Die Wirksamkeit der erfindungsgemäßen Vektoren wurde in den
nachfolgenden Beispielen überprüft. Bei den nachfolgenden
Beispielen wurden verschiedene Vektortypen miteinander
verglichen. Bei der Testung der G-CSF Produktion wurden
jeweils die gleichen Vektortypen einmal mit und einmal ohne
NTS-Sequenz verglichen.
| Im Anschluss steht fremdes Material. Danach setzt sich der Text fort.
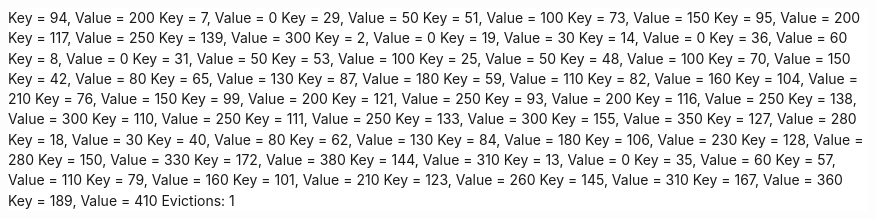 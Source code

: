 Key = 94, Value = 200
Key = 7, Value = 0
Key = 29, Value = 50
Key = 51, Value = 100
Key = 73, Value = 150
Key = 95, Value = 200
Key = 117, Value = 250
Key = 139, Value = 300
Key = 2, Value = 0
Key = 19, Value = 30
Key = 14, Value = 0
Key = 36, Value = 60
Key = 8, Value = 0
Key = 31, Value = 50
Key = 53, Value = 100
Key = 25, Value = 50
Key = 48, Value = 100
Key = 70, Value = 150
Key = 42, Value = 80
Key = 65, Value = 130
Key = 87, Value = 180
Key = 59, Value = 110
Key = 82, Value = 160
Key = 104, Value = 210
Key = 76, Value = 150
Key = 99, Value = 200
Key = 121, Value = 250
Key = 93, Value = 200
Key = 116, Value = 250
Key = 138, Value = 300
Key = 110, Value = 250
Key = 111, Value = 250
Key = 133, Value = 300
Key = 155, Value = 350
Key = 127, Value = 280
Key = 18, Value = 30
Key = 40, Value = 80
Key = 62, Value = 130
Key = 84, Value = 180
Key = 106, Value = 230
Key = 128, Value = 280
Key = 150, Value = 330
Key = 172, Value = 380
Key = 144, Value = 310
Key = 13, Value = 0
Key = 35, Value = 60
Key = 57, Value = 110
Key = 79, Value = 160
Key = 101, Value = 210
Key = 123, Value = 260
Key = 145, Value = 310
Key = 167, Value = 360
Key = 189, Value = 410
Evictions: 1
Für die in Abb. 6 aufgeführten
Werte wurde der klassische Vektor (mit zwei Promotoren)
verwendet, wohingegen Abb. 7 Ergebnisse zeigt, die mit
einem erfindungsgemäßen Vektor erhalten wurden.
Durch die nachfolgenden Beispiele soll einerseits der Einfluß
der NTS-Sequenz gezeigt werden, um einen singulären Effekt
z. B. nur auf den CMV-Promotor auszuschließen. Weiterhin
wurden erfindungsgemäße Vektoren mit herkömmlichen Vektor
konstruktionen verglichen, aus denen sich ergibt, daß der
erfindungsgemäße Vektor wesentlich mehr G-CSF bildet.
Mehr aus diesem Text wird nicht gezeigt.